California Finds Something Else to Regulate
On a hat tip from Overlawyered, a bill has been introduced in California to help provide for a safer lodging workplace.
Section 6714 is added to the Labor Code, to read:Is there no portion of the American business landscape that some unfortunately elected fop hasn't decided that he can run more efficiently and more effectively himself?
6714. (a) The standards board shall, no later than September 1, 2012, adopt an occupational safety and health standard for lodging establishment housekeeping. The standard shall apply to all hotels, motels, and other lodging establishments in California. The standard shall require all of the following:
(1) The use of a fitted sheet, instead of a flat sheet, as the bottom sheet on all beds within the lodging establishment. For the purpose of this section, a "fitted sheet" means a bed sheet containing elastic or similar material sewn into each of the four corners that allows the sheet to stay in place over the mattress.
(2) The use of long-handled tools such as mops or similar devices in order to eliminate the practice by housekeepers of working in a stooped, kneeling, or squatting position in order to clean bathroom floors, walls, tubs, toilets, and other bathroom surfaces.
I've got news for California State Senator De León, if you show me a toilet that has been cleaned without effort of "stooping, kneeling, or squatting" I will show you a toilet that is teeming with bacteria and unfit for Mr.

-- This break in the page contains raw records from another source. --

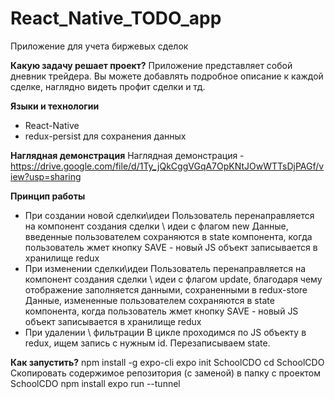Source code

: # React_Native_TODO_app
Приложение для учета биржевых сделок

<b>Какую задачу решает проект?</b>
Приложение представляет собой дневник трейдера. Вы можете добавлять подробное описание
к каждой сделке, наглядно видеть профит сделки и тд.

<b>Языки и технологии</b>
  - React-Native
  - redux-persist для сохранения данных
  
 <b>Наглядная демонстрация</b>
 Наглядная демонстрация - https://drive.google.com/file/d/1Ty_jQkCggVGqA7OpKNtJOwWTTsDjPAGf/view?usp=sharing
 
 <b>Принцип работы</b>
  - При создании новой сделки\идеи
  Пользователь перенаправляется на компонент создания сделки \ идеи с флагом new
  Данные, введенные пользователем сохраняются в state компонента,
  когда пользователь жмет кнопку SAVE - новый JS объект записывается в хранилище redux
  - При изменении сделки\идеи
  Пользователь перенаправляется на компонент создания сделки \ идеи с флагом update,
  благодаря чему отображение заполняется данными, сохраненными в redux-store
  Данные, измененные пользователем сохраняются в state компонента,
  когда пользователь жмет кнопку SAVE - новый JS объект записывается в хранилище redux
  - При удалении \ фильтрации
  В цикле проходимся по JS объекту в redux, ищем запись с нужным id.
  Перезаписываем state.
  
 <b>Как запустить?</b>
 npm install -g expo-cli
 expo init SchoolCDO
 cd SchoolCDO
 Скопировать содержимое репозитория (с заменой) в папку с проектом SchoolCDO
 npm install
 expo run --tunnel
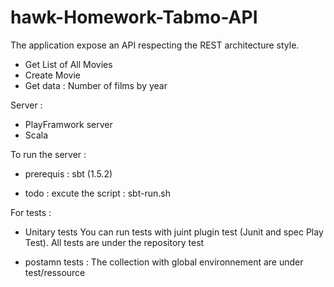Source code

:# hawk-Homework-Tabmo-API

The application  expose an API respecting the REST architecture style.
- Get List of All Movies
- Create Movie
- Get data : Number of films by year 

Server : 
- PlayFramwork server 
- Scala 

To run the server : 
- prerequis : sbt (1.5.2)

- todo : excute the script : sbt-run.sh


For tests : 
- Unitary tests 
  You can run tests with juint plugin test (Junit and spec Play Test).
  All tests are under the repository test 

- postamn tests : 
  The collection with global environnement are under test/ressource
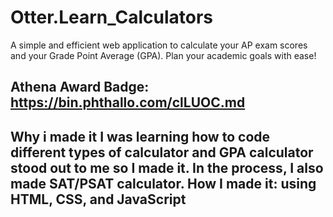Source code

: # Otter.Learn_Calculators

A simple and efficient web application to calculate your AP exam scores and your Grade Point Average (GPA). Plan your academic goals with ease!

Athena Award Badge: https://bin.phthallo.com/clLUOC.md
--
**Why i made it** I was learning how to code different types of calculator and GPA calculator stood out to me so I made it. In the process, I also made SAT/PSAT calculator. 
**How I made it**: using HTML, CSS, and JavaScript
---
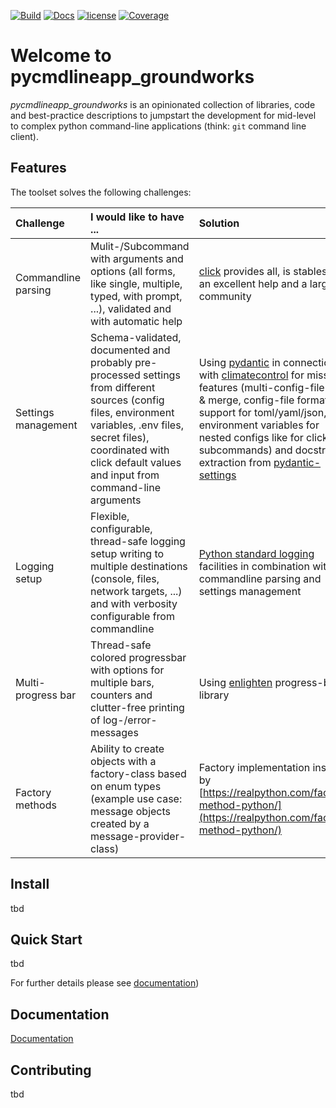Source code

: <!-- markdownlint-disable MD025 MD041 -->

[![Build](https://github.com/bnaard/pycmdlineapp-groundwork/workflows/Build/badge.svg?event=push)](https://github.com/bnaard/pycmdlineapp-groundwork/actions?query=event%3Apush+branch%3Amaster+workflow%3ABuild)
[![Docs](https://github.com/bnaard/pycmdlineapp-groundwork/workflows/Docs/badge.svg?event=push)](https://github.com/bnaard/pycmdlineapp-groundwork/actions?query=event%3Apush+branch%3Amaster+workflow%3ADocs)
[![license](https://img.shields.io/github/license/bnaard/pycmdlineapp-groundwork.svg)](https://github.com/bnaard/pycmdlineapp-groundwork/blob/master/LICENSE.md)
[![Coverage](https://codecov.io/gh/bnaard/pycmdlineapp-groundwork/branch/master/graph/badge.svg)](https://codecov.io/gh/bnaard/pycmdlineapp-groundwork)

# Welcome to pycmdlineapp_groundworks

*pycmdlineapp_groundworks* is an opinionated collection of libraries, code and best-practice descriptions to jumpstart the development for mid-level to complex python command-line applications (think: `git` command line client).

## Features

The toolset solves the following challenges:

| Challenge           | I would like to have ...             | Solution       |
| :------------------ | :----------------------------------- | :------------- |
| Commandline parsing | Mulit-/Subcommand with arguments and options (all forms, like single, multiple, typed, with prompt, ...), validated and with automatic help | [click](https://click.palletsprojects.com/en/7.x/) provides all, is stables has an excellent help and a large community |
| Settings management | Schema-validated, documented and probably pre-processed settings from different sources (config files, environment variables, .env files, secret files), coordinated with click default values and input from command-line arguments  | Using [pydantic](https://pydantic-docs.helpmanual.io/) in connection with [climatecontrol](https://github.com/daviskirk/climatecontrol/tree/master/climatecontrol) for missing features (multi-config-file load & merge, config-file format support for toml/yaml/json, environment variables for nested configs like for click-subcommands) and docstring extraction from [pydantic-settings](https://github.com/danields761/pydantic-settings) |
| Logging setup       | Flexible, configurable, thread-safe logging setup writing to multiple destinations (console, files, network targets, ...) and with verbosity configurable from commandline | [Python standard logging](https://docs.python.org/3/howto/logging.html) facilities in combination with commandline parsing and settings management |
| Multi-progress bar  | Thread-safe colored progressbar with options for multiple bars, counters and clutter-free printing of log-/error-messages | Using [enlighten](https://github.com/Rockhopper-Technologies/enlighten) progress-bar library |
| Factory methods     | Ability to create objects with a factory-class based on enum types (example use case: message objects created by a message-provider-class) | Factory implementation inspired by [https://realpython.com/factory-method-python/](https://realpython.com/factory-method-python/) |

## Install

tbd

## Quick Start

tbd

For further details please see [documentation](https://bnaard.github.io/pycmdlineapp-groundwork/index.html))

## Documentation

[Documentation](https://bnaard.github.io/pycmdlineapp-groundwork/index.html)

## Contributing

tbd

De León's backside to utilize.
Realistically, how are housekeepers even supposed to clean underneath the toilet seat if they cannot even stoop to lift the lid?
When a state believes it has the wisdom and wherewithal to regulate even the proper cleaning of toilets down at the local Super8, it is clearly engaged in systematic overreach.
California is billions of dollars in debt, pining for another federal bailout, driving thousands of employers out of the state every year over the high cost of doing business, and abjectly delusional when it comes to getting its expenses or revenues in line.
If this is any indication, it hasn't even started trying to figure it out.